THE PROBLEM: Given the entries that follow, write out exactly the lines starting at the one containing "Computer and computer" and ending at the one containing "(d) The data", both ends included, and only those.

○ ○ ○ ○ ○

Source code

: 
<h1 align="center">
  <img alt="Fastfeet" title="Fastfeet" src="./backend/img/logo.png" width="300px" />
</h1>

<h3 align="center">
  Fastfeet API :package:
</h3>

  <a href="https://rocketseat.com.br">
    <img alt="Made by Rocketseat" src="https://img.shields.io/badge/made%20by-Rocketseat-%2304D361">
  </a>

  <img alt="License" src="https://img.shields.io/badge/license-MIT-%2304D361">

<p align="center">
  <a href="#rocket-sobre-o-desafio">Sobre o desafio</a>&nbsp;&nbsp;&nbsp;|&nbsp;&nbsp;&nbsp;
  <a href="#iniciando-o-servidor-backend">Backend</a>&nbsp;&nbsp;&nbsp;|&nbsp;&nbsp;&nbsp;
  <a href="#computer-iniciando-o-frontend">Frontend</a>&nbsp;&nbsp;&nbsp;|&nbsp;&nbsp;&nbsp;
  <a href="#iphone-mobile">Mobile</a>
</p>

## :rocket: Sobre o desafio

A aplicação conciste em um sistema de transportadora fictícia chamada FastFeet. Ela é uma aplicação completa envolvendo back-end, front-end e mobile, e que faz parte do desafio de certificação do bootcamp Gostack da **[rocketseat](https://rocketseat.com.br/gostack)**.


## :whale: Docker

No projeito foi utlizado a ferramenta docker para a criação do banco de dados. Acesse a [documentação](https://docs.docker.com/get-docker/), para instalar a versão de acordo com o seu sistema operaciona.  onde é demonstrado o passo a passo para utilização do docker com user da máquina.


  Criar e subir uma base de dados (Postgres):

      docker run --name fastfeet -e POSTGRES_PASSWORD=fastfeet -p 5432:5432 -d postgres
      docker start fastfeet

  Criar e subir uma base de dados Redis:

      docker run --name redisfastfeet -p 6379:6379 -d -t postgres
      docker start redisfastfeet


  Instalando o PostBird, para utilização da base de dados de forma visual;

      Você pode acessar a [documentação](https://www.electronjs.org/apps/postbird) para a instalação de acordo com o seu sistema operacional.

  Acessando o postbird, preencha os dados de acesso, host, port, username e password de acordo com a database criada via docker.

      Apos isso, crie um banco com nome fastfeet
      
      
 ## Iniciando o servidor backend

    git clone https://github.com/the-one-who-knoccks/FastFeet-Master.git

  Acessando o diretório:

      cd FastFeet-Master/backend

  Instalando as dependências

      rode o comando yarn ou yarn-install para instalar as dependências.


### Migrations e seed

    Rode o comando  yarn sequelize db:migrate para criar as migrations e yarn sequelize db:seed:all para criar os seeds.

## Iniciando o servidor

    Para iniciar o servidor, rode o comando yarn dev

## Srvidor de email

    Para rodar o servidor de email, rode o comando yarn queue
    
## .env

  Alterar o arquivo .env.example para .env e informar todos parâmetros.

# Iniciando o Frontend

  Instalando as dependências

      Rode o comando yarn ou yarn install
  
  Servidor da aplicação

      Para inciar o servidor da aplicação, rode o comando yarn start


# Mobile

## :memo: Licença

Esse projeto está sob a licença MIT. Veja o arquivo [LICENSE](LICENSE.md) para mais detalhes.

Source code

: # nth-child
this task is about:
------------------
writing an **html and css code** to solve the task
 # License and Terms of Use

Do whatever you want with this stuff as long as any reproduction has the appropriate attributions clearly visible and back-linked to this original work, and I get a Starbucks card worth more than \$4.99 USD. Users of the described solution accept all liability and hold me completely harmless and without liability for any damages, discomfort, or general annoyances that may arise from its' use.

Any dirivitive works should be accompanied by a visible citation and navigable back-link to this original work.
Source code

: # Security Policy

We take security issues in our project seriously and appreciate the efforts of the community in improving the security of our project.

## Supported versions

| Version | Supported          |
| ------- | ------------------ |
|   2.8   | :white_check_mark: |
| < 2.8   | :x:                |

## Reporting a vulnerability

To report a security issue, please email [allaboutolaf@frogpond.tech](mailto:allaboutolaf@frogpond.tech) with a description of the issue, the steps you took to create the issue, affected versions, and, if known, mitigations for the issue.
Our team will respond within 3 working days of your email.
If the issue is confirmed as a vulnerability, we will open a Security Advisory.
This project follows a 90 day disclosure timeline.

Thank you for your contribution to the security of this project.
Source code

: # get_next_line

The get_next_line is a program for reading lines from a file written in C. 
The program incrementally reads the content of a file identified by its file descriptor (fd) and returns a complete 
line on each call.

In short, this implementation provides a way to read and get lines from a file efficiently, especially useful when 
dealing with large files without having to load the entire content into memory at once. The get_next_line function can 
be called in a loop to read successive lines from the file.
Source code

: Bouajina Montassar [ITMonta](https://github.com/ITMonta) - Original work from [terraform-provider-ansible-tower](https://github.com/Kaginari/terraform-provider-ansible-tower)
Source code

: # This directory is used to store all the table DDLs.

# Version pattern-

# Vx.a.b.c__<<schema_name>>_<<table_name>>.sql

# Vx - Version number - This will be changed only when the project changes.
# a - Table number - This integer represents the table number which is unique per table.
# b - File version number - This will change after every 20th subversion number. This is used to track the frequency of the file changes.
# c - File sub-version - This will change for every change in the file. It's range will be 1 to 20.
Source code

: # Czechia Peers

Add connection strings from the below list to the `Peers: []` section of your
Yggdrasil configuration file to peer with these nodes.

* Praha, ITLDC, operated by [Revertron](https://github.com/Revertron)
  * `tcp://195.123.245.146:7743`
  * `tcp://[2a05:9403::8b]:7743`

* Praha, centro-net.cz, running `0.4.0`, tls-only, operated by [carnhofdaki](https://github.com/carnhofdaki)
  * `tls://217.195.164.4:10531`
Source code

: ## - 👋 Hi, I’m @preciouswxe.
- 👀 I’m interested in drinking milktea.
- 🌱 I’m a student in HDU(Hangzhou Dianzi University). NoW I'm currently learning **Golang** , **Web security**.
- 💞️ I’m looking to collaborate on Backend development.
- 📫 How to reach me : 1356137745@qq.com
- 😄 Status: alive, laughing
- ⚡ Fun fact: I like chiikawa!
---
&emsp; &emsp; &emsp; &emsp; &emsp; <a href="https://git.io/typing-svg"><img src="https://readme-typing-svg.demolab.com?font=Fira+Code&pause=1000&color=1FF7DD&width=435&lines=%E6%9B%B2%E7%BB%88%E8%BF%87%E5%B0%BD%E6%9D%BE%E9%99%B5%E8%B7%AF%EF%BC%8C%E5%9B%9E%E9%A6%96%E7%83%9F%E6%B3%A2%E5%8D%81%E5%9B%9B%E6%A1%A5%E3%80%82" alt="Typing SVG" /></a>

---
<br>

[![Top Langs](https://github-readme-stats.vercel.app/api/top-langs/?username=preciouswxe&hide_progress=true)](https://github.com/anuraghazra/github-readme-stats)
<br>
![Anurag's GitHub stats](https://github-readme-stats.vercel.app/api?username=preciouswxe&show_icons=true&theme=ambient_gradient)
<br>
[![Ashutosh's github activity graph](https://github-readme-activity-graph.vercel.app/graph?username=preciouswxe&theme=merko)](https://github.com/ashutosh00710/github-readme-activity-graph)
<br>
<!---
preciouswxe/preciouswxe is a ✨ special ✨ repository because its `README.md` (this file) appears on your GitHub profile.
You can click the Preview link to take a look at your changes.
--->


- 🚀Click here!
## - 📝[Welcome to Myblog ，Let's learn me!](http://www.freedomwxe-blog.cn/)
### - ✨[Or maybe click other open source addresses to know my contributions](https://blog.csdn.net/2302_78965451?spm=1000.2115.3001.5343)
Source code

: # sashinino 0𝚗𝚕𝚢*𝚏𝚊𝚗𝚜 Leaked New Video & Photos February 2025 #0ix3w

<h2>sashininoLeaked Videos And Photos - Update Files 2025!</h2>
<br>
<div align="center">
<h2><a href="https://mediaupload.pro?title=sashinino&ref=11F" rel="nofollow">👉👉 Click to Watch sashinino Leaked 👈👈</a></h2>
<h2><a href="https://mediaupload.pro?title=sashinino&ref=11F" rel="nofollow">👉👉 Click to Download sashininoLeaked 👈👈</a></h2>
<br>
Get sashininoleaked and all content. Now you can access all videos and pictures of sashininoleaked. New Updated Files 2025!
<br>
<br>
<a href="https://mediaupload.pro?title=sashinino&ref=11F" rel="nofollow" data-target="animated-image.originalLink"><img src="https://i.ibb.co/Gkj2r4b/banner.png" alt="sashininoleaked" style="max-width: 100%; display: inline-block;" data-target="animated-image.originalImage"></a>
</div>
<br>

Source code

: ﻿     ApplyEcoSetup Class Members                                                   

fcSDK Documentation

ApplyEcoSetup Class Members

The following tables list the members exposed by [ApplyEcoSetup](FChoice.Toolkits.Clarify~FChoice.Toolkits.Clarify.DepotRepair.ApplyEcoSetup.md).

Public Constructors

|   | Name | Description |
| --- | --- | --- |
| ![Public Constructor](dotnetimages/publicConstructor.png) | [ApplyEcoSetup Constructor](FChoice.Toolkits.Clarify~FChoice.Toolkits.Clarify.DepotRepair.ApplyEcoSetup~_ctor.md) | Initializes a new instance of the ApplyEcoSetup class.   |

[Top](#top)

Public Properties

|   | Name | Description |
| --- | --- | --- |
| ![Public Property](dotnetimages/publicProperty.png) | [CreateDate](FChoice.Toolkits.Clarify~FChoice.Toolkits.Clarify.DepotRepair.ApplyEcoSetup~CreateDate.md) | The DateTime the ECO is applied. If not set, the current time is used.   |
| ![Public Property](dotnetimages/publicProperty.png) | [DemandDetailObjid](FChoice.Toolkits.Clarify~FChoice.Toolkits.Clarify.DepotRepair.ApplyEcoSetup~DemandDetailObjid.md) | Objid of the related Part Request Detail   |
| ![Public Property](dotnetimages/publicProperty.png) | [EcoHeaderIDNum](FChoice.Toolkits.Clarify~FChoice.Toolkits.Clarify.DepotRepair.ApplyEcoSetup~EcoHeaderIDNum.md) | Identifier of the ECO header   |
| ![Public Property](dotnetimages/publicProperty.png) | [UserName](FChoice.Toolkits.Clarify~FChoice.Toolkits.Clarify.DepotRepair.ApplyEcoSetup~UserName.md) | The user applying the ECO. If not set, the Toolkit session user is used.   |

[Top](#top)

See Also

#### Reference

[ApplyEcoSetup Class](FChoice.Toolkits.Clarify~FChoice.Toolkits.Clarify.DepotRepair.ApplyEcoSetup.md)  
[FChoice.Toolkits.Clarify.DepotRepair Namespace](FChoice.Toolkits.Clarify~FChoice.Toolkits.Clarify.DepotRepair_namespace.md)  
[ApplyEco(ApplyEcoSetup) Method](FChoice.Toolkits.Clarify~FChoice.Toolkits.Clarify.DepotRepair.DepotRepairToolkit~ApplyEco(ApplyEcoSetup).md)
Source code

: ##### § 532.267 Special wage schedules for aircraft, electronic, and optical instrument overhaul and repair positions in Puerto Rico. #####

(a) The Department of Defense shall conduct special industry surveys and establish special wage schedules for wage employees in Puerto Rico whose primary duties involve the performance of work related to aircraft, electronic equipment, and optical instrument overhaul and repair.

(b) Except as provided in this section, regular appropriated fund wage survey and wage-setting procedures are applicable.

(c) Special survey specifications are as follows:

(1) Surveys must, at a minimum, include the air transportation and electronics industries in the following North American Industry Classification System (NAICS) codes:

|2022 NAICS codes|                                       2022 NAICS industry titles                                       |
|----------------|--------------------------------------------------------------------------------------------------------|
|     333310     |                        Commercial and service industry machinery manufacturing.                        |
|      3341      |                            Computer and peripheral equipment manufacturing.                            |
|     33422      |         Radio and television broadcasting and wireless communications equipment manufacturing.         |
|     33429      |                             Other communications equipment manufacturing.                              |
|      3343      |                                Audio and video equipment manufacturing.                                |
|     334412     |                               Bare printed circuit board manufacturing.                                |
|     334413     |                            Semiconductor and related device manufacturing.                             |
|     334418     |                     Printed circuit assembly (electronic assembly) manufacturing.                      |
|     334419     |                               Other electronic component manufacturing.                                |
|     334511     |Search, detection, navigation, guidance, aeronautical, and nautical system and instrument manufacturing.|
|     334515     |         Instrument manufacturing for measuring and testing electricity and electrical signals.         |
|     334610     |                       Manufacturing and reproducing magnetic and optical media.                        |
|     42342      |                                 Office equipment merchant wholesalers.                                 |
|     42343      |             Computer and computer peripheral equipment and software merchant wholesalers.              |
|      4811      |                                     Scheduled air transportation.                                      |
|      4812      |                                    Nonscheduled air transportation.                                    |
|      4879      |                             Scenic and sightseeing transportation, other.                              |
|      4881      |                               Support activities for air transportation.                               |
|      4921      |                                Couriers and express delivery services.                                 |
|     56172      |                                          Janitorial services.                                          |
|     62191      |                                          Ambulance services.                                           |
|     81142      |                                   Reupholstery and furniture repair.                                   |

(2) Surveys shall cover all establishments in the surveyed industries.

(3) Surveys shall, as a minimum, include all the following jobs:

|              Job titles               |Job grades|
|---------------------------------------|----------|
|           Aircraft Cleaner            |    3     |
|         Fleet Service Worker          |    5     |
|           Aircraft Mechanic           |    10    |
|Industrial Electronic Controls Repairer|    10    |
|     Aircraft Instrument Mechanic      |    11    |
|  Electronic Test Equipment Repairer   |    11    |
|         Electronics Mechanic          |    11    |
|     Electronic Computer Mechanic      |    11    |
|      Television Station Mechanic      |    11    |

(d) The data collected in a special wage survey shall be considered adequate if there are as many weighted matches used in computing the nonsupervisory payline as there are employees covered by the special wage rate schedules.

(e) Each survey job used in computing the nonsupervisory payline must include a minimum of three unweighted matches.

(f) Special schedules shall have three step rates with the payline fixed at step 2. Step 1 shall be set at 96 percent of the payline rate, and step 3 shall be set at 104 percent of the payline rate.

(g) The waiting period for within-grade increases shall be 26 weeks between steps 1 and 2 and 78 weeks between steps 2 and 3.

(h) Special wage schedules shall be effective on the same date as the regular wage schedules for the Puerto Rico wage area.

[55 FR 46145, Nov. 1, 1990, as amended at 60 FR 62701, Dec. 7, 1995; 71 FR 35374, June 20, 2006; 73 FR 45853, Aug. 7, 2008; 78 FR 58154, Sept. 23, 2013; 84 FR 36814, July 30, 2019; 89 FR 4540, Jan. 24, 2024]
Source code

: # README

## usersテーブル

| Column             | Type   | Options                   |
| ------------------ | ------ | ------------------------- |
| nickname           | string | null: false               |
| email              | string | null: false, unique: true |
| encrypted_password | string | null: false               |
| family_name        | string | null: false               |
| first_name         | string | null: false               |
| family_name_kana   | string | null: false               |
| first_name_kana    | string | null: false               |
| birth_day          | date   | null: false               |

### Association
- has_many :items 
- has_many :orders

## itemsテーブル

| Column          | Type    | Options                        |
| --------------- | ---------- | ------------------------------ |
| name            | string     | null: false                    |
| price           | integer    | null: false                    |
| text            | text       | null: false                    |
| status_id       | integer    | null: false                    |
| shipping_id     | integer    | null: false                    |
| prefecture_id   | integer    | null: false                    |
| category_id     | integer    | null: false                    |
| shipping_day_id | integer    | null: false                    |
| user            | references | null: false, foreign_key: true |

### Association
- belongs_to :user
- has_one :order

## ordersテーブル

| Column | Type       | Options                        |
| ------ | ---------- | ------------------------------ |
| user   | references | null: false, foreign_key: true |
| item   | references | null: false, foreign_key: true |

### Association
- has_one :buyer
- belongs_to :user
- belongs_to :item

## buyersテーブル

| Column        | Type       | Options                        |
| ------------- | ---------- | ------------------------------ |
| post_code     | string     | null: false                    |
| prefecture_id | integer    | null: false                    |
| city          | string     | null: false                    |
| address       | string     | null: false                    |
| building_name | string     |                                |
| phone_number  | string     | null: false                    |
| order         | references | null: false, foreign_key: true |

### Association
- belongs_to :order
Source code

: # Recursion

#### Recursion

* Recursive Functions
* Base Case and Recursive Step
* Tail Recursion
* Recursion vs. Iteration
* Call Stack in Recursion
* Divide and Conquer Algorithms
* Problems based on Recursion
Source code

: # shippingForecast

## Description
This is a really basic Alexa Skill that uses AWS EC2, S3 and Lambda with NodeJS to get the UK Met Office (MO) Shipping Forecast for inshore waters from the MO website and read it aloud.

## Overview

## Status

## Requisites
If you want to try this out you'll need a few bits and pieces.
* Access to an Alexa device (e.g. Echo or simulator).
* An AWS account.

○ ○ ○ ○ ○

ANSWER SECTION:
|     42343      |             Computer and computer peripheral equipment and software merchant wholesalers.              |
|      4811      |                                     Scheduled air transportation.                                      |
|      4812      |                                    Nonscheduled air transportation.                                    |
|      4879      |                             Scenic and sightseeing transportation, other.                              |
|      4881      |                               Support activities for air transportation.                               |
|      4921      |                                Couriers and express delivery services.                                 |
|     56172      |                                          Janitorial services.                                          |
|     62191      |                                          Ambulance services.                                           |
|     81142      |                                   Reupholstery and furniture repair.                                   |

(2) Surveys shall cover all establishments in the surveyed industries.

(3) Surveys shall, as a minimum, include all the following jobs:

|              Job titles               |Job grades|
|---------------------------------------|----------|
|           Aircraft Cleaner            |    3     |
|         Fleet Service Worker          |    5     |
|           Aircraft Mechanic           |    10    |
|Industrial Electronic Controls Repairer|    10    |
|     Aircraft Instrument Mechanic      |    11    |
|  Electronic Test Equipment Repairer   |    11    |
|         Electronics Mechanic          |    11    |
|     Electronic Computer Mechanic      |    11    |
|      Television Station Mechanic      |    11    |

(d) The data collected in a special wage survey shall be considered adequate if there are as many weighted matches used in computing the nonsupervisory payline as there are employees covered by the special wage rate schedules.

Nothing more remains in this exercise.